+++ Data in this exercise +++

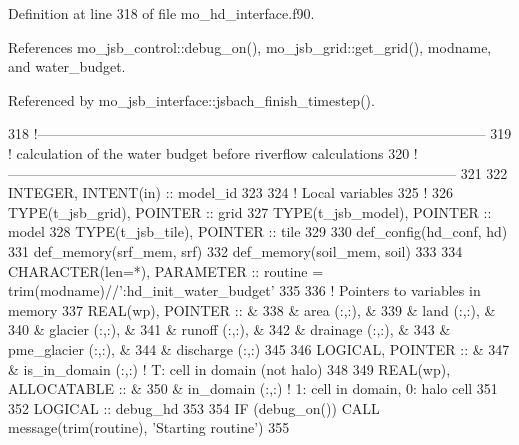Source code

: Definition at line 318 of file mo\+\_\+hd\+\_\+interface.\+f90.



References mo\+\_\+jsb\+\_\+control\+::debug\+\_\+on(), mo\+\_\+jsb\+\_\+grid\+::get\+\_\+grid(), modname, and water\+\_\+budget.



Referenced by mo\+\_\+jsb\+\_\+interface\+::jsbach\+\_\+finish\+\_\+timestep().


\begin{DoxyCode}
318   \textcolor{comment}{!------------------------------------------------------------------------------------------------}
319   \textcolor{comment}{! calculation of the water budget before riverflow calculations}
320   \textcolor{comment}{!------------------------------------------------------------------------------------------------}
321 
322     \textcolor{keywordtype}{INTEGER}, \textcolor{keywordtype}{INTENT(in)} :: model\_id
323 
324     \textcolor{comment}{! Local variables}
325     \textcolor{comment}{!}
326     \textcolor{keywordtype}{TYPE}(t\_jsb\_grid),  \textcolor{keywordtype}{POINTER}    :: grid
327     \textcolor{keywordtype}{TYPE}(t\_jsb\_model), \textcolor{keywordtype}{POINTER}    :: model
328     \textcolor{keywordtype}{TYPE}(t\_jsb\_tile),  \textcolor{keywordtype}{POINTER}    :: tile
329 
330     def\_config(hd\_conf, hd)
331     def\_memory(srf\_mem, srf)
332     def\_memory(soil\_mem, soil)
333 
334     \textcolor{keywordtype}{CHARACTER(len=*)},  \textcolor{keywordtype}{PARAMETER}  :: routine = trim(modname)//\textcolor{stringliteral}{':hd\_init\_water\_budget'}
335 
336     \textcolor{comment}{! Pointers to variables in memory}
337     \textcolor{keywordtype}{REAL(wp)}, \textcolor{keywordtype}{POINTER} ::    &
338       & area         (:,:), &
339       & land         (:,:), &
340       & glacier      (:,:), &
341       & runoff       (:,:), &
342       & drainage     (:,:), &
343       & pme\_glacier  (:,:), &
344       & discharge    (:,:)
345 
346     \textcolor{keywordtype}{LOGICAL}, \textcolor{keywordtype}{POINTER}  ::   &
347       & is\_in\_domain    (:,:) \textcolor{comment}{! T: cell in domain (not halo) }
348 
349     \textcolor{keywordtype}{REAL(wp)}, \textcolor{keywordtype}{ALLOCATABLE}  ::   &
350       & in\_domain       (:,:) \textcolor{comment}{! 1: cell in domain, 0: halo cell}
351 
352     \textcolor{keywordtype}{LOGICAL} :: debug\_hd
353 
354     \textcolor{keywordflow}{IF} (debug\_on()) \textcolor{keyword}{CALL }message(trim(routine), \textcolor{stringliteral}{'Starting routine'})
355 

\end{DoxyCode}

+++
+++ Data in this exercise +++

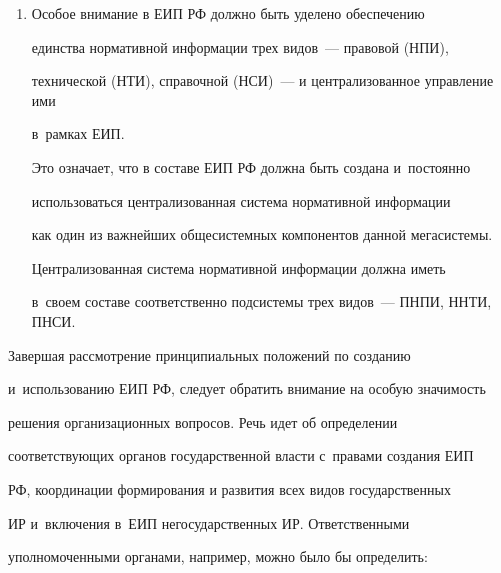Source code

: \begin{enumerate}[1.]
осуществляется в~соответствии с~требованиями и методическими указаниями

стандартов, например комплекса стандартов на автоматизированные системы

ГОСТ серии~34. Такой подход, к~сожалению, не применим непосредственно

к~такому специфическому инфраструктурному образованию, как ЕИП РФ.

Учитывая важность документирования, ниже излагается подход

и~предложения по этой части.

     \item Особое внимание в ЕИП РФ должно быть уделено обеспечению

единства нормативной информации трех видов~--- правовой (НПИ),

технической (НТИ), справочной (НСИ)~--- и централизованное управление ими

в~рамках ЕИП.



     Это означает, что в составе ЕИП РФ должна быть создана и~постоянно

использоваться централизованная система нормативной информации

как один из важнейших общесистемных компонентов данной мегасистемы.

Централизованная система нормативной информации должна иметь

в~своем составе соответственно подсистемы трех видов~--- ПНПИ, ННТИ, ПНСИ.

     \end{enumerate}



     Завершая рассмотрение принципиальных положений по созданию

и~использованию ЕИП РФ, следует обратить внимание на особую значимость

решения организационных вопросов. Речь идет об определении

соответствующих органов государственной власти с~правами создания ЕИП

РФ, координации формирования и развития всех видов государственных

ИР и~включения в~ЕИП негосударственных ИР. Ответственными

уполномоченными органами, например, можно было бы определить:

+++
+++ Data in this exercise +++

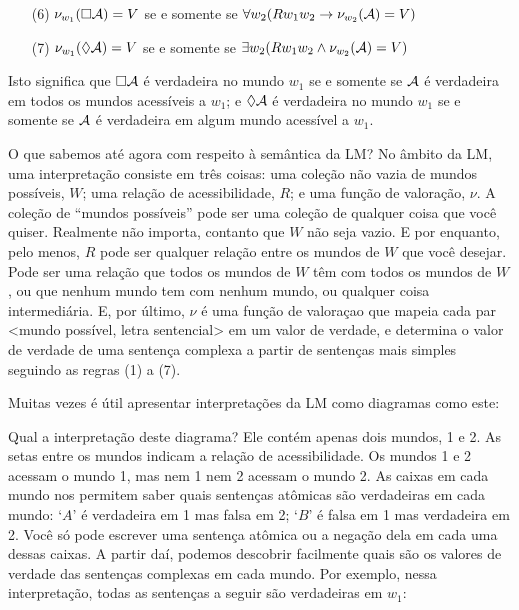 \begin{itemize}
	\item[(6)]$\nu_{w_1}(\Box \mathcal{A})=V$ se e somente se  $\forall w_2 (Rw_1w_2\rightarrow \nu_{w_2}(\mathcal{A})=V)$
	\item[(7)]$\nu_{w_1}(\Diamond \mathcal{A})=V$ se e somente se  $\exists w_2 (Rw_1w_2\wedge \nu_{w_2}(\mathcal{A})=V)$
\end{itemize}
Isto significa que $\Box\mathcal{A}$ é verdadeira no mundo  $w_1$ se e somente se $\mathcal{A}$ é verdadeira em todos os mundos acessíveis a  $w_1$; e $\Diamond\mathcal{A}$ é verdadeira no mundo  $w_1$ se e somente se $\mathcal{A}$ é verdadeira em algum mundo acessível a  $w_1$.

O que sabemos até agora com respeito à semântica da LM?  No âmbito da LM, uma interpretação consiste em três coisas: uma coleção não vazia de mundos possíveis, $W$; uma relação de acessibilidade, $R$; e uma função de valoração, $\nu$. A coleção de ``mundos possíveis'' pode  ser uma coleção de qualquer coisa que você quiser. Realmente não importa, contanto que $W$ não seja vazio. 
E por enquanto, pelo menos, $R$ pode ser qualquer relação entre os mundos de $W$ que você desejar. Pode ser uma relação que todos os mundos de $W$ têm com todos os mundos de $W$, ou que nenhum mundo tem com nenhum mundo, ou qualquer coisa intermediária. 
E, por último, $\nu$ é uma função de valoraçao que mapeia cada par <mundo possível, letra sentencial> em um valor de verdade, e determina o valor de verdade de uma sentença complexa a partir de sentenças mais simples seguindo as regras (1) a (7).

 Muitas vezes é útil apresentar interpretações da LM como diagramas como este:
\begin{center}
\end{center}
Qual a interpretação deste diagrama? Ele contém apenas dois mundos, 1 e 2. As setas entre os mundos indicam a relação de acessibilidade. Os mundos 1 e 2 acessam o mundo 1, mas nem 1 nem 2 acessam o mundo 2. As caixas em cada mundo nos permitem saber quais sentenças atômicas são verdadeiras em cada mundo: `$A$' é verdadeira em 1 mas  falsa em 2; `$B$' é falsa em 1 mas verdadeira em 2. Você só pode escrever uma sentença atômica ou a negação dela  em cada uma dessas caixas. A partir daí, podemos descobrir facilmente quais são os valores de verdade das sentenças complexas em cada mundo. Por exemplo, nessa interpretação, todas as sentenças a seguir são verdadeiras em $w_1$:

+++

• [Brief] Locate the lines above that contain "Diamond" and copy them.

• [Response box]
	\item[(7)]$\nu_{w_1}(\Diamond \mathcal{A})=V$ se e somente se  $\exists w_2 (Rw_1w_2\wedge \nu_{w_2}(\mathcal{A})=V)$
Isto significa que $\Box\mathcal{A}$ é verdadeira no mundo  $w_1$ se e somente se $\mathcal{A}$ é verdadeira em todos os mundos acessíveis a  $w_1$; e $\Diamond\mathcal{A}$ é verdadeira no mundo  $w_1$ se e somente se $\mathcal{A}$ é verdadeira em algum mundo acessível a  $w_1$.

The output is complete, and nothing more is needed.